(1827 - 1899)
Businessman and Politician
Born in Carlsrule, Germany in 1827, Marx worked in his father’s store where he learned the import/export business. He came to the USA in 1848 after the Prussian revolution was crushed. He arrived in Toledo with his brother in 1851 (part of the “Forty-Eighters”) and opened a grocery store.
Marx started a German-language newspaper called the Toledo Express, sold the store and bought into the R. Brand and Company in 1860 by buying Peter Lenk’s shares. After R. Brand’s death five years later, in partnership with Rudolph’s nephew Adolph, Guido took over the firm. He wasted little time in expanding the business, traveling to Germany, Spain, France and Hungary to begin the import of European wines. He also promoted Lake Erie wines. In a short time, R. Brand & Co. became the largest wine wholesaler west of the Atlantic Coast, eclipsing even Chicago and Cincinnati.

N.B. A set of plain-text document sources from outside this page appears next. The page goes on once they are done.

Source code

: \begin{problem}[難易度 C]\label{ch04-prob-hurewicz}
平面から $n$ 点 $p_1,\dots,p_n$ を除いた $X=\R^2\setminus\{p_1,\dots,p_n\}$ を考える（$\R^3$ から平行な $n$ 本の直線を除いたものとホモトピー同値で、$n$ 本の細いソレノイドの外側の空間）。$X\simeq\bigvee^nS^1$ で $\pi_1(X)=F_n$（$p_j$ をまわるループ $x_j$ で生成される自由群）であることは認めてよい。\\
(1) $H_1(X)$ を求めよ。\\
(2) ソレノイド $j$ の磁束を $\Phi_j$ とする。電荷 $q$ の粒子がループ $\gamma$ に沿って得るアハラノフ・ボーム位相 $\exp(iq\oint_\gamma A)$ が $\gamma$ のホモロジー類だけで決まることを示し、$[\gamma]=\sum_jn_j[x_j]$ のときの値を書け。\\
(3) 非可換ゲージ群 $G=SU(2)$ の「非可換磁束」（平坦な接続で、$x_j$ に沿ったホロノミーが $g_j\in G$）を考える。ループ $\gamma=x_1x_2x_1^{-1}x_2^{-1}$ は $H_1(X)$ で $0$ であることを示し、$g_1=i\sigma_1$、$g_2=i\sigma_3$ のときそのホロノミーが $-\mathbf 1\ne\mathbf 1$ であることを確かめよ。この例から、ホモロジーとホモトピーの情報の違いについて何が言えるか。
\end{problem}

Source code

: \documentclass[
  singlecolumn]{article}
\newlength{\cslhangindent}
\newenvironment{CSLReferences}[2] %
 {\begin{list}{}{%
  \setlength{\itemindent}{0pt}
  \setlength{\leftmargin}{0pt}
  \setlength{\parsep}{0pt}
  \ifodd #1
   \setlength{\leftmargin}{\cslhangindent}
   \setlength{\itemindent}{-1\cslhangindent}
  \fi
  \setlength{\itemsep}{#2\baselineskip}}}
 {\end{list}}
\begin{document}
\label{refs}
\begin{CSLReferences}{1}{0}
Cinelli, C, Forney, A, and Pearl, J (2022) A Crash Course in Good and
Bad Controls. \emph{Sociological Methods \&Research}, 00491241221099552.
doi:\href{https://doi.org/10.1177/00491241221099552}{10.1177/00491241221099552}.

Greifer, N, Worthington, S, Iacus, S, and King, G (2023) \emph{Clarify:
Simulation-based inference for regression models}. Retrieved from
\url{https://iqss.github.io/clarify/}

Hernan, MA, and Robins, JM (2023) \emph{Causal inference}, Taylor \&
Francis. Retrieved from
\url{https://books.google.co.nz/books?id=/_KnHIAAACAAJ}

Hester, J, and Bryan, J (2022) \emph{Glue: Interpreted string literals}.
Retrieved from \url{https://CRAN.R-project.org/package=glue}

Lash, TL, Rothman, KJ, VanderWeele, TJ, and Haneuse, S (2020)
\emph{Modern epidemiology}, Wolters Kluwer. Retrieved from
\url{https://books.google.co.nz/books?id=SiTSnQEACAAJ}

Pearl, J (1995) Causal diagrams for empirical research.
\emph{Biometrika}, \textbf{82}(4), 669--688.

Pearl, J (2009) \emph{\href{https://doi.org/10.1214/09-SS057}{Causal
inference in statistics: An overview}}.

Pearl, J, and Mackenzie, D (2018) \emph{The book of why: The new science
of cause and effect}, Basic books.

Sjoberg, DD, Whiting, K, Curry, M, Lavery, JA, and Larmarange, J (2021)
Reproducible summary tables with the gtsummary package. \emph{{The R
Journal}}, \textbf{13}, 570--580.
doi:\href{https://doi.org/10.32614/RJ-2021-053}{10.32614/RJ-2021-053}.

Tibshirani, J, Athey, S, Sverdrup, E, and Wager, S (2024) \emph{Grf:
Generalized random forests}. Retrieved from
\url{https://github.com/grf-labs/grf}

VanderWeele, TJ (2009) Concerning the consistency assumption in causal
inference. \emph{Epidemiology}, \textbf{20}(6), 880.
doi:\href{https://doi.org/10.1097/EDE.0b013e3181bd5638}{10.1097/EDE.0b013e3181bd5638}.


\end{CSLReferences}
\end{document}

in 1869 he was elected to the Toledo City Council. He subsequently was elected to the Ohio Legislature in 1871 and reelected in 1873. That same year, the Governor of Ohio appointed him as the representative of Ohio at the Vienna Austria Exposition of 1873. Marx later would be named to the Board of Judges (for alcoholic beverages) at both the Philadelphia International Exposition of 1876 and the Chicago Colombian Exposition of 1893.
In 1875, Guido Marx was elected Mayor of Toledo, serving as the city’s first chief executive of Jewish heritage.
He built a spectacular (for the time) four story Italianate style commercial building at 120-124 St. Clair Street to house the R. Brand & Co.
In 1877, President Rutherford B. Hayes appointed him as ambassador to Chile. That landed him squarely in the middle of the so-called “War of the Pacific” which pitted Chile against the combined forces of Peru and Bolivia.
He died in 1899 at the age of 72. R. Brand, the company he guided for almost 30 years, was sold to employees and went out of business about 1916 when Ohio voted “Dry.”